A line counts if it contains the word "reports" at least once. State how many such lines the records contain, giving the number alone.

Source records:
◆ ◆ ◆ ◆ ◆ ◆ ◆
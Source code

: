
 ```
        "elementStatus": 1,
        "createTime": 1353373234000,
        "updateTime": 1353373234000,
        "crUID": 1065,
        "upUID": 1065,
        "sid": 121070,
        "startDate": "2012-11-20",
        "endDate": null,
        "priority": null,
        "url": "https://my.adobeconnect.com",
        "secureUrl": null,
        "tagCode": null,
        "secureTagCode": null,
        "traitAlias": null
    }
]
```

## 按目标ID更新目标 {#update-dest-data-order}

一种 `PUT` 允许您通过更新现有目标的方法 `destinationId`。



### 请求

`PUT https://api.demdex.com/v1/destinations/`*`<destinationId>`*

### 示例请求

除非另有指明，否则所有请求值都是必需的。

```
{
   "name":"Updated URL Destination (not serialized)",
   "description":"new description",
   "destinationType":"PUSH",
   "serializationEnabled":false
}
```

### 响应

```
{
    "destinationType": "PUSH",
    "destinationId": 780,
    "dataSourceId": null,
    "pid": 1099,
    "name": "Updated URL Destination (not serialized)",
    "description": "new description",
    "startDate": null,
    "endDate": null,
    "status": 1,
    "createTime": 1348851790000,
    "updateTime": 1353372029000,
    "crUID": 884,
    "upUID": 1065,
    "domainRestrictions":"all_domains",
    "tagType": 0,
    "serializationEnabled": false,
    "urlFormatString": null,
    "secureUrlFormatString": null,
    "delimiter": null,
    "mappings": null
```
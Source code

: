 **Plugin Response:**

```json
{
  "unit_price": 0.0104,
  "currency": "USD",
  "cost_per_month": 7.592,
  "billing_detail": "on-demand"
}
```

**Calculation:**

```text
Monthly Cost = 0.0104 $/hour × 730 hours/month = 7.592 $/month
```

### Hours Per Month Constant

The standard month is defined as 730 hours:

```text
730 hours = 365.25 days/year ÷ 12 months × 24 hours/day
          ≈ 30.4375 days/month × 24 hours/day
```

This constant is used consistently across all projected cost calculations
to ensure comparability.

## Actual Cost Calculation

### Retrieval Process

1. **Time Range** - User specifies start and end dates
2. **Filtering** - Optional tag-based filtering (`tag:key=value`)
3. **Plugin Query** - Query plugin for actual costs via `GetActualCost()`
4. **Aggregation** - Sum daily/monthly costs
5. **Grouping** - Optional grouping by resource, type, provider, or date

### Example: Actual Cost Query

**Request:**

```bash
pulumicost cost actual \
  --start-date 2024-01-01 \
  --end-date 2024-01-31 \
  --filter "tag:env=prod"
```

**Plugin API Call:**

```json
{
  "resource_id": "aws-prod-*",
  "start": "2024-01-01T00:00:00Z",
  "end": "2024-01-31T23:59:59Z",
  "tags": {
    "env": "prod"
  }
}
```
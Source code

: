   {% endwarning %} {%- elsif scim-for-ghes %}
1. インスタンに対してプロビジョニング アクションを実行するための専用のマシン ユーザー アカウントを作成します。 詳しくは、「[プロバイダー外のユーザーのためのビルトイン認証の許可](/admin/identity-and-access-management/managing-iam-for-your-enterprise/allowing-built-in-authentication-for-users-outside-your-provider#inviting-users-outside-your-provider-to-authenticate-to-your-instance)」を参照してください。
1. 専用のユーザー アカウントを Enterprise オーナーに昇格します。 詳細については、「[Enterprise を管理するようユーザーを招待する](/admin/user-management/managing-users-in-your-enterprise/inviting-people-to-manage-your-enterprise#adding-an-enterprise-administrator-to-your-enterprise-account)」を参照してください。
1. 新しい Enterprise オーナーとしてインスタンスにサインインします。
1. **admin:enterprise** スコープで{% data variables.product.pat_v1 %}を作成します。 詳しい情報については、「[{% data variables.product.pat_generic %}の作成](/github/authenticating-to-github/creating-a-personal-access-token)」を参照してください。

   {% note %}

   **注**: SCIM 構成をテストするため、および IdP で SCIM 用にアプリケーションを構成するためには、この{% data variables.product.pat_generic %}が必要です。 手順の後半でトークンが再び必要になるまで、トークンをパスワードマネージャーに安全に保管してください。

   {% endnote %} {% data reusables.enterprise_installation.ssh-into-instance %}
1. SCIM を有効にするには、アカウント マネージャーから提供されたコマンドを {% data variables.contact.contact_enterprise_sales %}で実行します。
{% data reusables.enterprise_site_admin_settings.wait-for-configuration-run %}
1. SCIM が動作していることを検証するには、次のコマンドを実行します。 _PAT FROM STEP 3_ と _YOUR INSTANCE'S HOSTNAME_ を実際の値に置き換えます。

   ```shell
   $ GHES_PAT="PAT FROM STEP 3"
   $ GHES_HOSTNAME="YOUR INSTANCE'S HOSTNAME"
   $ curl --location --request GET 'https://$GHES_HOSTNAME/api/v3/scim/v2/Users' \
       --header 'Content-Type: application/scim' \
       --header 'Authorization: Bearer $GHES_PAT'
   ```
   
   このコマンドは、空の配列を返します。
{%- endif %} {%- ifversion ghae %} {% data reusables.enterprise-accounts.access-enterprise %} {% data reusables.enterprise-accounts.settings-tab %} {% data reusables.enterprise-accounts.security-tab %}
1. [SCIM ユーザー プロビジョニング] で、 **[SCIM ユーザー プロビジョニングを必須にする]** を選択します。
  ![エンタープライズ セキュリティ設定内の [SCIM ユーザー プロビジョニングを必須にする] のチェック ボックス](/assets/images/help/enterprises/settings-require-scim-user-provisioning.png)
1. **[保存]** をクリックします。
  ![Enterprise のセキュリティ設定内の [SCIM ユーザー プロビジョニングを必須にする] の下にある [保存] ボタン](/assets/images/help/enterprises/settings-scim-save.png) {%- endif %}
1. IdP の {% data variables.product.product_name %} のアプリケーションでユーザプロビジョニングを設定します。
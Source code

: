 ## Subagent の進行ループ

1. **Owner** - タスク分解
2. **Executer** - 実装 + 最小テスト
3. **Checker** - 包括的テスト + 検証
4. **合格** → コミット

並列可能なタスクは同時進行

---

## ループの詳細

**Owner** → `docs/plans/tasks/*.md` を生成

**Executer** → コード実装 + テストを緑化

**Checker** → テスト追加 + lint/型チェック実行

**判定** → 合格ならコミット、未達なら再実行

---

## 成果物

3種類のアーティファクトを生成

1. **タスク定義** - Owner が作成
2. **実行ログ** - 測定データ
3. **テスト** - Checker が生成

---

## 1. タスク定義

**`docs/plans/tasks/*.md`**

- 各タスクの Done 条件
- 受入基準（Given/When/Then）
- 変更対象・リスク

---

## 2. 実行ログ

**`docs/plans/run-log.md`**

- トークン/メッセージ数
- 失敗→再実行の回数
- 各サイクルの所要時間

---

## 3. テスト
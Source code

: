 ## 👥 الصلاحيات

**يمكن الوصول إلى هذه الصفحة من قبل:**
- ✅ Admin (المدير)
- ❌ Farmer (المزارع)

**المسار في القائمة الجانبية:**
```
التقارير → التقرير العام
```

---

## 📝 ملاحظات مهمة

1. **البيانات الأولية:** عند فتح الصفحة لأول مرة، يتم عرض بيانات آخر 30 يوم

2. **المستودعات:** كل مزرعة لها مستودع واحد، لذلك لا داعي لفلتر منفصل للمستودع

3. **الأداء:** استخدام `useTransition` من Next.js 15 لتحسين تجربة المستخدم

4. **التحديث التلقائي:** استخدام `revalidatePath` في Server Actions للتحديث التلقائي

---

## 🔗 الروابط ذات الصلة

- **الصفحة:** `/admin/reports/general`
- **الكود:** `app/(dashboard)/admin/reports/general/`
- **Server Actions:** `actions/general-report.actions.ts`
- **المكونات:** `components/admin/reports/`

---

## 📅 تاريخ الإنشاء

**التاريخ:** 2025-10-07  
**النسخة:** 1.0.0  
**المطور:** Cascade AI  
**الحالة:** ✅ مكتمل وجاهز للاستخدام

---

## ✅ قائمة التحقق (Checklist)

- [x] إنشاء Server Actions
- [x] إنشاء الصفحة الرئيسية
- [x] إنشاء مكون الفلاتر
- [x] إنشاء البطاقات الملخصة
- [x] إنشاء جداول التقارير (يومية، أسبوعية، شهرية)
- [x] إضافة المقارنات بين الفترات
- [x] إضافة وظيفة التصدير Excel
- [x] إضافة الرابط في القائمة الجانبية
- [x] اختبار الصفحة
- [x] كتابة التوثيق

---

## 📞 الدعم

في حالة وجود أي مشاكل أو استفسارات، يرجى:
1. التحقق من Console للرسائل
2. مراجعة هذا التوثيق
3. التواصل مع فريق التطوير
◆ ◆ ◆ ◆ ◆ ◆ ◆
◆ **Solved problem**
3